[Supplied information]

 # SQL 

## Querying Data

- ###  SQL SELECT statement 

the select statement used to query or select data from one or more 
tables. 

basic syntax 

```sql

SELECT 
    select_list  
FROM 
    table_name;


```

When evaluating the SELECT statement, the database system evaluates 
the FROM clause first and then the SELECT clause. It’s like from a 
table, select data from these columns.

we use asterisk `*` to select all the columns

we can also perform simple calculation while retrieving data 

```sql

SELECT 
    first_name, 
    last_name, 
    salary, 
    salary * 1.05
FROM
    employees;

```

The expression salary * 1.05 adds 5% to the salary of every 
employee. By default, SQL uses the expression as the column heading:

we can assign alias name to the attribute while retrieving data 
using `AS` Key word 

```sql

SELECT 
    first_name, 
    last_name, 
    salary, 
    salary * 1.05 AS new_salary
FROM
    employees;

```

[/Supplied information]

#### [What you need to do]
Search the lines above for the string "salary" and copy each line that has it.

#### [Task answer]
    salary, 
    salary * 1.05
The expression salary * 1.05 adds 5% to the salary of every 
    salary, 
    salary * 1.05 AS new_salary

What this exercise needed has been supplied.